By Lakius Peyon
Dec 9, 2005, 06:52
Jika berbicara jujur dengan hati nurani yang mendalam, sesungguhnya berbagai pelanggaran HAM yang terjadi di tanah ini berawal dari perbedaan pandangan sejarah politik antara Papua dan Jakarta. Sebagian masyarakat Papua memandang dirinya sebagai sebuah negara yang pernah merdeka. Sementara Indonesia memandangnya sebagai sebuah tindakan separatisme, karena itu harus diperhadapkan pada kekuatan negara.
Indonesia dengan slogan NKRI nya dari Sabang sampai Merauke, tidak mau kalau kelompok Papua Merdeka mengungkit-ungkit masalah masa lalu sebagai upaya pembenaran untuk mempertahankan ideologinya. Untuk itu, kelompok tersebut harus dibubarkan atau diberantas dengan kekuatan POLRI dan TNI maupun dengan kekuatan hukum. Sementara Papua dengan keyakinannya sebagai sebuah negara yang pernah merdeka pada 44 tahun silam, selalu merayakannya dengan mengibarkan bendera bintang kejora setiap tanggal 1Desember.
Jadi masing-masing pihak merasa diri paling benar tanpa ada pihak yan mau mengalah. Belum tahu, siapa yang benar dan siapa yang salah, tapi pasti kebenaran sejarah akan membuktikannya. Nah untuk itu sebaiknya, harus mencari solusi alternatif. Sebab jika tidak nyawa manusia selalu jadi taruhan. Sebut saja kasus Biak berdarah, Wamena berdara, Merauke berdarah, dan Nabire berdarah sampai terakhir bentrokan di lapangan Trikora 1 Desember tahun lalu.

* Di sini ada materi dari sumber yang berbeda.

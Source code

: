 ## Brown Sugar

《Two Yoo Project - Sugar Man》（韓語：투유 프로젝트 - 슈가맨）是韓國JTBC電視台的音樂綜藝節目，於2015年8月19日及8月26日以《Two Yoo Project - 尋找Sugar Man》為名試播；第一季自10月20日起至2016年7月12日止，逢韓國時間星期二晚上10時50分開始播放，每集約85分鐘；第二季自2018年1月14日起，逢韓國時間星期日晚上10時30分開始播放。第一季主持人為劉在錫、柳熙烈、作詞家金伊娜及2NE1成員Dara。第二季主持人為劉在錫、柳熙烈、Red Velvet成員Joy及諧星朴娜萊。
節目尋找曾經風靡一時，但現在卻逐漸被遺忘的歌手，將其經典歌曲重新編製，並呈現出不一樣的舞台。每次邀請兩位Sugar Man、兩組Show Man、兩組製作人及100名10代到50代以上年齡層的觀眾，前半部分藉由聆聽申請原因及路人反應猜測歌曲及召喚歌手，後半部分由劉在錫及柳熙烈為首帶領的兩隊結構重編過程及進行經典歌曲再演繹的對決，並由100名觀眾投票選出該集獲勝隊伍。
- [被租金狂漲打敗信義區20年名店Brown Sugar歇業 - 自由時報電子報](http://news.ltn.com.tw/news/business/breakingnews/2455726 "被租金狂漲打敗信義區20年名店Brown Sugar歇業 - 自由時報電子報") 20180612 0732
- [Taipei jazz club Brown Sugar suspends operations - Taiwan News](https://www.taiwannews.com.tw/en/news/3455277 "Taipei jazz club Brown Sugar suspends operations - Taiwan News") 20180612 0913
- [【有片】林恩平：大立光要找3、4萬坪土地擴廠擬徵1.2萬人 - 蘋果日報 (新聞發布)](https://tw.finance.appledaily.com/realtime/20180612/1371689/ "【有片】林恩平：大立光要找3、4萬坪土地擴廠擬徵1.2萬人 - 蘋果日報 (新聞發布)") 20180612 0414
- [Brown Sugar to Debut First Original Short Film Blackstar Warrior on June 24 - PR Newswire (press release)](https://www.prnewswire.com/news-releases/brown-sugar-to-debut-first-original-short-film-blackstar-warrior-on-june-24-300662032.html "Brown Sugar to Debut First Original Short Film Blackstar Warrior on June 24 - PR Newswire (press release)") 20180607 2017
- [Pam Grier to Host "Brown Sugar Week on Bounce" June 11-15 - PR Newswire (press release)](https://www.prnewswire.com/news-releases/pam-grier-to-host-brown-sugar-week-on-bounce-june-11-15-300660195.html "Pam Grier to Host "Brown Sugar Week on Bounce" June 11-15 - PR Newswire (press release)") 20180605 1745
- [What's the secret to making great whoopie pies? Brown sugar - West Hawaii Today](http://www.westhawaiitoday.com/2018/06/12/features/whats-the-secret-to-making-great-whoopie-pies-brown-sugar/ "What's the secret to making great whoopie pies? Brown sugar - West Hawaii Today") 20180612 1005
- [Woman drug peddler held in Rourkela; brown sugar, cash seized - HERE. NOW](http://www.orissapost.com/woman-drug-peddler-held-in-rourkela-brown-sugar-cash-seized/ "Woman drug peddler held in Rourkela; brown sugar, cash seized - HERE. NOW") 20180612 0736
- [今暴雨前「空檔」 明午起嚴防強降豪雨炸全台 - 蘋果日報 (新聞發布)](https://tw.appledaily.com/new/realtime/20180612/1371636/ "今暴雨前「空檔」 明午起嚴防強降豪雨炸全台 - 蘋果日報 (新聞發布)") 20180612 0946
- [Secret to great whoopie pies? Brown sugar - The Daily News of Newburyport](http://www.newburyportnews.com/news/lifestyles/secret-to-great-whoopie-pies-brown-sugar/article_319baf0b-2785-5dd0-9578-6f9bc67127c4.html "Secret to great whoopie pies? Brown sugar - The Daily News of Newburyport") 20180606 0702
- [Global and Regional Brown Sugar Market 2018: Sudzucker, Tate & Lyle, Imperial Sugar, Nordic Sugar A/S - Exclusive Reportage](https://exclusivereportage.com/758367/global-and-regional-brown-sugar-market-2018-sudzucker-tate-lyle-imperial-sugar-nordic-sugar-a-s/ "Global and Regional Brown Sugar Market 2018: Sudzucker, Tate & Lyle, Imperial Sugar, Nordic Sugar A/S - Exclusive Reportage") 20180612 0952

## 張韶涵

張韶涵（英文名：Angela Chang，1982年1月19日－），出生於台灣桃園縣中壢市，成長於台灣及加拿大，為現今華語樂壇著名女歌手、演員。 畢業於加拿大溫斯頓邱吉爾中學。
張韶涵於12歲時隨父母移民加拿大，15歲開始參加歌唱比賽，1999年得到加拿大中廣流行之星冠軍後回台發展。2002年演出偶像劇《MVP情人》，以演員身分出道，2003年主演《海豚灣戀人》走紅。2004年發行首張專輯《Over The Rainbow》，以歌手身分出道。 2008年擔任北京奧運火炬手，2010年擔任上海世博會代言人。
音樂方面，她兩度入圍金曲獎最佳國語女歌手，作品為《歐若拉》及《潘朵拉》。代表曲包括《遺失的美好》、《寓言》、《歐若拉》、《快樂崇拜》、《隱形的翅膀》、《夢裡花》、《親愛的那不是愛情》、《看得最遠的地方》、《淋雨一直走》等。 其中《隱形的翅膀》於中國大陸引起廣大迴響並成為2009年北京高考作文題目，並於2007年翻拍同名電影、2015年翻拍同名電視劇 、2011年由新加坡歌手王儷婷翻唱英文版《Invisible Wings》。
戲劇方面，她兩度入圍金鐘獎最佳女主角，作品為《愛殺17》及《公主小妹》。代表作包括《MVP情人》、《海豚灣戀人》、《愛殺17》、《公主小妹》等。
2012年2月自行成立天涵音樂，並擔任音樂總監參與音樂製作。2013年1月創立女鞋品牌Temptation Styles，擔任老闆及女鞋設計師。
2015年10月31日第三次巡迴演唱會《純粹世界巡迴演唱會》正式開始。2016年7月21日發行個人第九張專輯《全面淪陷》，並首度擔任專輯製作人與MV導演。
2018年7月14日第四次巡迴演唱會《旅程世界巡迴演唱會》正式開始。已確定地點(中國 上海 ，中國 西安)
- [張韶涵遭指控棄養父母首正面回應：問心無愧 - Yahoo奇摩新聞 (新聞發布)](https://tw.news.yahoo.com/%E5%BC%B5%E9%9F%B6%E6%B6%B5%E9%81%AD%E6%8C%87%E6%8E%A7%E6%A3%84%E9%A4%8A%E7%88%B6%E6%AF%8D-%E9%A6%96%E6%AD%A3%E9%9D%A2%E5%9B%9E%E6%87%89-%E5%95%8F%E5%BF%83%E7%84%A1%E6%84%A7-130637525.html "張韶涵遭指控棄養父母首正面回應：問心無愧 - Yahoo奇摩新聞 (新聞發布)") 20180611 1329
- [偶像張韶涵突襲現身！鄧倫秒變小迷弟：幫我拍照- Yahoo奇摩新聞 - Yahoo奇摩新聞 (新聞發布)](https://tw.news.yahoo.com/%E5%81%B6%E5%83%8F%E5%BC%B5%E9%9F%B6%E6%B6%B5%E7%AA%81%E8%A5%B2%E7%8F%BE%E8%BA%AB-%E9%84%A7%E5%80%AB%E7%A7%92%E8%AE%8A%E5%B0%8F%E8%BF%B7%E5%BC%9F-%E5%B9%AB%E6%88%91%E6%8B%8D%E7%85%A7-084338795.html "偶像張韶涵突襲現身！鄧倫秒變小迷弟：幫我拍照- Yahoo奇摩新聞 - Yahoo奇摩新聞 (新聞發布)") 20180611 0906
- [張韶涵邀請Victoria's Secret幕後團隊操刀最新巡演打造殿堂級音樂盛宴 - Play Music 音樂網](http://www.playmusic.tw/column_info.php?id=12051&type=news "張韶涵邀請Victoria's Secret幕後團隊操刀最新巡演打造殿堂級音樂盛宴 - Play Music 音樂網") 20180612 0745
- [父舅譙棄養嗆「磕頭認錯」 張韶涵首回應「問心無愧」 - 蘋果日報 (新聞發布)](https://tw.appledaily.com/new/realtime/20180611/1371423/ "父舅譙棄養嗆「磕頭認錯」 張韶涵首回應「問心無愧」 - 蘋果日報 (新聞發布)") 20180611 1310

Memang sesuatu yang tak gampang untuk menyatukan perbedaan ideology. Karena itu, wajar saja, ideology harus dibayar dengan harga yang mahal. Namun demikian, satu pertanyaan yang perlu dijawab oleh setiap anak negeri di tanah ini bahwa, sampai kapan nyawa orang Papua terus berjatuhan? Apakah harus mati sampai mempertahankan bintang kejora, atau kah menaikan bintang kejora, Papua bisa langsung merdeka? Itu sesuatu yang mustahil. Untuk menuju kesana butuh proses, maka itu hanya orang sabar dapat melihat kebenaran sejarah itu.
Ingat, menaikan dan menurunkan bintang kejora sudah terlalu banyak dilakukan. Dibunuh karena mempertahankan bintang kejora pun tak bisa dihitung. Bayangkan saja, berapa kali bintang kejora berkibar sejak tanggal 1 Desember itu sampai sekarang. Mengapa saat bendera dinaikan kemerdekaan tak kunjung datang, yang ada hanya pembunuhan, penyiksaan dan penahanan. Maukah anak negeri ini disiksa terus hanya karena kasih naik, kasih turun sang fajar itu.
Lalu siapa yang nanti bertanggungjawab terhadap kematian anak-anak negeri ini? Siapa juga yang bertanggungjawab terhadap janda dan anak-anak yatim piatu yang ditinggalkan. Pemerintah Indonesia.
Jangan mimpi dulu. Buktinya pengadilan kasus HAM Papua hasilnya hanyalah sandiwara belaka. Lagi pula kekuatan politik lebih dominan dibanding hukum. Jadi tentu tak mungkin. Mau menaikan bendera sampai seribu kali atau dibunuh seribu orang saat mempertahankan bintang kejora pun, Papua tak mungkin merdeka. Sementara bintang kejora bagi orang Papua merupakan harga diri. Ia juga sebagai bendera kebesaran bangsa Papua. Maka itu, sebaiknya tak boleh main-main. Artinnya jadikanlah bintang kejora sebagai tujuan akhir dari perjuangan pengakuan kemerdekaan Papua, karena menuju kearah itu tidak hanya satu jalan. Menuju ke sana dengan jalan apapun pasti akan ketemu sang kejora itu juga.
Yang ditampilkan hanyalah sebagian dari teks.